◆ **Exercise requirements**
Copy every entry below, exactly and in full.

****************

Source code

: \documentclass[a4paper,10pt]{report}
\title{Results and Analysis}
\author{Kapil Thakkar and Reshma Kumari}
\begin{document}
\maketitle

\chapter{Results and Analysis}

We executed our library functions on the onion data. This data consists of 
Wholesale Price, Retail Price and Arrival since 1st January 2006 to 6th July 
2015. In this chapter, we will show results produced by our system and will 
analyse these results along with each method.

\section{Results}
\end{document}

****************

◆ **Result below**
Source code

: \documentclass[a4paper,10pt]{report}
\title{Results and Analysis}
\author{Kapil Thakkar and Reshma Kumari}
\begin{document}
\maketitle

\chapter{Results and Analysis}

We executed our library functions on the onion data. This data consists of 
Wholesale Price, Retail Price and Arrival since 1st January 2006 to 6th July 
2015. In this chapter, we will show results produced by our system and will 
analyse these results along with each method.

\section{Results}
\end{document}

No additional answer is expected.